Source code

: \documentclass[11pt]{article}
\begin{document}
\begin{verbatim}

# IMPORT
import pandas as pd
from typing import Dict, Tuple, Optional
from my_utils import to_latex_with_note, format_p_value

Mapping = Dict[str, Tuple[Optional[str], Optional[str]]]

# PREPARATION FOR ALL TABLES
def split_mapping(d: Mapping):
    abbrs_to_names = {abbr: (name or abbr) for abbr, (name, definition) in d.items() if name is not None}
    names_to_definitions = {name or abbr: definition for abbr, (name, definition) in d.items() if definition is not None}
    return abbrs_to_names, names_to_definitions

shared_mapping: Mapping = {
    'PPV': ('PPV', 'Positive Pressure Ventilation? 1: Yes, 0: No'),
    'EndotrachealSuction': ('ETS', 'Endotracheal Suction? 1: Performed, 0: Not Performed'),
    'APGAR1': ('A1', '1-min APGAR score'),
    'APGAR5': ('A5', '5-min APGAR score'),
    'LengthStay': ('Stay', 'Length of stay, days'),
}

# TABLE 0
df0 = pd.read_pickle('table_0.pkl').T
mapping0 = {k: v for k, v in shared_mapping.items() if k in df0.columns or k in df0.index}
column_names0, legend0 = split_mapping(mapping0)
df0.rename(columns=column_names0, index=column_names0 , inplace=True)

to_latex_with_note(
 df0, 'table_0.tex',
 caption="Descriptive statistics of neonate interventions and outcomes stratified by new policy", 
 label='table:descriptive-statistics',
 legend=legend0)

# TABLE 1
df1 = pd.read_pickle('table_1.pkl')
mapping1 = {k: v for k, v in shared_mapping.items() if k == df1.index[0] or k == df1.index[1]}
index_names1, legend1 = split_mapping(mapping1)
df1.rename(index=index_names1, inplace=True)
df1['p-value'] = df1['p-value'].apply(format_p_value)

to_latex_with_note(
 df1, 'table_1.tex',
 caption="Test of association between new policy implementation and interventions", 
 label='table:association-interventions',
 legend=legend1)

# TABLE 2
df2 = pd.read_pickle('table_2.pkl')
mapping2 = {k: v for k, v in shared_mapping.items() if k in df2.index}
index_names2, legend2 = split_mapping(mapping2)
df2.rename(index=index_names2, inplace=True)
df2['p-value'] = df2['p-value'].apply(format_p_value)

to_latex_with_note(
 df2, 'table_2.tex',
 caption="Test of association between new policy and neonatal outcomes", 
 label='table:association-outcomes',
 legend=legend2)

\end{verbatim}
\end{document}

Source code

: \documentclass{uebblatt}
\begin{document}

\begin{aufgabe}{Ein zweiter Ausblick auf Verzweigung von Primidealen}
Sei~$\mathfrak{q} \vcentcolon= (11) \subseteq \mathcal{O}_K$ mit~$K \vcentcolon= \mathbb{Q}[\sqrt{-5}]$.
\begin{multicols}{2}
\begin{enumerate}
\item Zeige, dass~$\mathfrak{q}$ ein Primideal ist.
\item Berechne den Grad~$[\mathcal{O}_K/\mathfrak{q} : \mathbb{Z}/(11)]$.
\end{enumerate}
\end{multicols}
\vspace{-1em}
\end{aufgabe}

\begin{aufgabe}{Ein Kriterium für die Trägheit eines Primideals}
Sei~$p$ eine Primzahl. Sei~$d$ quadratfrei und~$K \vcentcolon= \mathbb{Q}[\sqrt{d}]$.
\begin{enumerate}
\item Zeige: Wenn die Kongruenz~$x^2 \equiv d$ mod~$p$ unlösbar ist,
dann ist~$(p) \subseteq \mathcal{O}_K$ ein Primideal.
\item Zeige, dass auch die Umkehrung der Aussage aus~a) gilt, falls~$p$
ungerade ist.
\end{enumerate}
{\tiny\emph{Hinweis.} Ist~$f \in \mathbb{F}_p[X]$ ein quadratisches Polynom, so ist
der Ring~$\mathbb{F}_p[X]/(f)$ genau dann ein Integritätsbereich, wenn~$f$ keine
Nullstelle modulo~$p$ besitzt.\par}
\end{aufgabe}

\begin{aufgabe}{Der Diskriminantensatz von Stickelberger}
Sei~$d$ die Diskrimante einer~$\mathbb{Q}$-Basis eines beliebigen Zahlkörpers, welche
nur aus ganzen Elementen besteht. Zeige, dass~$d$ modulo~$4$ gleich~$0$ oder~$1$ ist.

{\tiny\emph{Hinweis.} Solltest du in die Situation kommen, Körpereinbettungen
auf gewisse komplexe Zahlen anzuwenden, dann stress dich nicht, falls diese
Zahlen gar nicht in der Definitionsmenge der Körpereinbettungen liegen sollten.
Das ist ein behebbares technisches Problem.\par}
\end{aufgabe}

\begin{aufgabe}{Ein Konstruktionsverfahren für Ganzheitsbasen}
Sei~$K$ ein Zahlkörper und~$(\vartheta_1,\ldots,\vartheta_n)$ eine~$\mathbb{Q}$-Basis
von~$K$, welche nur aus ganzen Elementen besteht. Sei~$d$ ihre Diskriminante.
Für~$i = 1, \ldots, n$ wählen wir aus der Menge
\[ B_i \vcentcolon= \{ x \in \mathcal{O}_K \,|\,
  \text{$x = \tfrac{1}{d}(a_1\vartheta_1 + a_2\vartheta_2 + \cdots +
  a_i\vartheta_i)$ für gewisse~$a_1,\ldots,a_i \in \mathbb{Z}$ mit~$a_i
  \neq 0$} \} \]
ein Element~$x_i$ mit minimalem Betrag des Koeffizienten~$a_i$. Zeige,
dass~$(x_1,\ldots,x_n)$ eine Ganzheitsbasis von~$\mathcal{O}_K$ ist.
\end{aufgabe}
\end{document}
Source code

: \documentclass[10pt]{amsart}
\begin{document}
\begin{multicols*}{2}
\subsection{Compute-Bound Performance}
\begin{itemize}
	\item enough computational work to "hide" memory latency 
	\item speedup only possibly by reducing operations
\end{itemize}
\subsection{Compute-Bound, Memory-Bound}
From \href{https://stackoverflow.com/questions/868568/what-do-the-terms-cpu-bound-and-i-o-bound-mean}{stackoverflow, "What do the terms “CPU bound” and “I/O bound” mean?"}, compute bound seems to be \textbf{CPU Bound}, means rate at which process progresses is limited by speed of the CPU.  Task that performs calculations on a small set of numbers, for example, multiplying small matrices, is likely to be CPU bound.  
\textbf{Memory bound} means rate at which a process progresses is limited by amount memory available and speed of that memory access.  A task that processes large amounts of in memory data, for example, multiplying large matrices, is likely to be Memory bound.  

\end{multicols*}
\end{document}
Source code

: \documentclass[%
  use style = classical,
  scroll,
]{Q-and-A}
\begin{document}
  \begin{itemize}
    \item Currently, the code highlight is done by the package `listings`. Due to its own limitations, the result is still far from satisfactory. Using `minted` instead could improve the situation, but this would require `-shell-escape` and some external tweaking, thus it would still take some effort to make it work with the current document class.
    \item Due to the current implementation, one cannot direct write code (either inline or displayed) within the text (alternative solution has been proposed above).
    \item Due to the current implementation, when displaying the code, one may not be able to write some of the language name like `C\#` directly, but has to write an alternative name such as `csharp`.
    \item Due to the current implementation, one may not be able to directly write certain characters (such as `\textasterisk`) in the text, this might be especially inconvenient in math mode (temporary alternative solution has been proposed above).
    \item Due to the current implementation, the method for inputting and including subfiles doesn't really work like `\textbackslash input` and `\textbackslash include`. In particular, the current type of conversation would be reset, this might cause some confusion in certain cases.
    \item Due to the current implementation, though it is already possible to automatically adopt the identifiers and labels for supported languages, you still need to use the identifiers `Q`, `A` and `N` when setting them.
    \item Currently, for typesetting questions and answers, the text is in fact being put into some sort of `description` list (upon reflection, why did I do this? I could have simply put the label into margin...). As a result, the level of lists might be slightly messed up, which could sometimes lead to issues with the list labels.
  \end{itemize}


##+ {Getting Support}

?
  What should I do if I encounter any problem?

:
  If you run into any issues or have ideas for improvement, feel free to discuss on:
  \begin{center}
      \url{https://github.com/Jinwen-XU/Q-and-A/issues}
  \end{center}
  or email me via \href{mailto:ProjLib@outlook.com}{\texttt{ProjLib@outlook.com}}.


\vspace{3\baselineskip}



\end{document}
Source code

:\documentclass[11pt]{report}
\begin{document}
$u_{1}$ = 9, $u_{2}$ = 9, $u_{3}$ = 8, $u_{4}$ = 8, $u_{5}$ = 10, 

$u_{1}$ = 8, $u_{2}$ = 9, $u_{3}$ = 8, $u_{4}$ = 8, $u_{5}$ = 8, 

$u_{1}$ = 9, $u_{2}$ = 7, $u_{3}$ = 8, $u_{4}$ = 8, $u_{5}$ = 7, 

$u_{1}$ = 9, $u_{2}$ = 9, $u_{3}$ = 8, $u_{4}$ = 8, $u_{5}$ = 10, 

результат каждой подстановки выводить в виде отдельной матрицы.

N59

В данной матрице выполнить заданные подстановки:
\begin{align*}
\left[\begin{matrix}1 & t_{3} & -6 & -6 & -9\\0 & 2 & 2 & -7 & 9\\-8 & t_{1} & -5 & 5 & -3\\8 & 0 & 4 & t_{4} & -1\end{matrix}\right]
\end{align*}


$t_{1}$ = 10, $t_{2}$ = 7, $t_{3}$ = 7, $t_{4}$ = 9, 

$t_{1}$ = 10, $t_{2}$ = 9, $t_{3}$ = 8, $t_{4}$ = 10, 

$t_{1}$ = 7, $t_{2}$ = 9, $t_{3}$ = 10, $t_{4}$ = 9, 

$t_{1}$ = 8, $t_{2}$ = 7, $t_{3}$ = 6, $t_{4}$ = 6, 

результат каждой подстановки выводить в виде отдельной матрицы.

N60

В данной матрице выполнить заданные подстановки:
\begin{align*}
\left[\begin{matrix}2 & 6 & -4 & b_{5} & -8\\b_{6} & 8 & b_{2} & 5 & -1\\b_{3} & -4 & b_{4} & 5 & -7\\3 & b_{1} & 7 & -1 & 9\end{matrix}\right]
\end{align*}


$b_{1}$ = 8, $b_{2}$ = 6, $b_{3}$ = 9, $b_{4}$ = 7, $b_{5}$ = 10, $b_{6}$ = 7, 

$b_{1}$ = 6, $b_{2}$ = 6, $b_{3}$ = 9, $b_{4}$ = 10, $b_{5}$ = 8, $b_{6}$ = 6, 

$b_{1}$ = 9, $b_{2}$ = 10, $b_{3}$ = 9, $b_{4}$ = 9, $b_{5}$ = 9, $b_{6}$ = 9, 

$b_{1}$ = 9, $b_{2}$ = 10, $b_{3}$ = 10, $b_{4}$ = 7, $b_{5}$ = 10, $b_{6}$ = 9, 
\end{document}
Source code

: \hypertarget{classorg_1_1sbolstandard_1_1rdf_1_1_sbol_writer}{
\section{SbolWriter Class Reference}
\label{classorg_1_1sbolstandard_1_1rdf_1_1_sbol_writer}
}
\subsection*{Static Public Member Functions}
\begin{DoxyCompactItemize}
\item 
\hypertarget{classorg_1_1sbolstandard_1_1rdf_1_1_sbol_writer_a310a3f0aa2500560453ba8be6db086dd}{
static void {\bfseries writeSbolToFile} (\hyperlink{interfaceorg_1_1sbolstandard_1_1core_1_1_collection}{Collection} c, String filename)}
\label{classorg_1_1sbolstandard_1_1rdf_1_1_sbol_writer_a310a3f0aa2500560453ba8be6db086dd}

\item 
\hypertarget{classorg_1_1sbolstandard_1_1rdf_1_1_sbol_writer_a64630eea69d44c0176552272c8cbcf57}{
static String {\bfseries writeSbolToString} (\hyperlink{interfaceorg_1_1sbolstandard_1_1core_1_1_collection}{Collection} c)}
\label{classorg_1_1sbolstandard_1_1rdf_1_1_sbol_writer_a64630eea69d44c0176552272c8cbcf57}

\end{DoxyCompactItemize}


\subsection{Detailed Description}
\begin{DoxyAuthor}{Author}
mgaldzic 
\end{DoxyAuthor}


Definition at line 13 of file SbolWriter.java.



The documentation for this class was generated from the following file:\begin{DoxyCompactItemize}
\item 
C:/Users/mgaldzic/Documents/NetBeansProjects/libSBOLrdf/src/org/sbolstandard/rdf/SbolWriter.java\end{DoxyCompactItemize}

····················

**WHAT YOU WILL DO**. Using the listing above, report each line that mentions the word "between".

**EXERCISE SOLUTION**.
 caption="Test of association between new policy implementation and interventions", 
 caption="Test of association between new policy and neonatal outcomes", 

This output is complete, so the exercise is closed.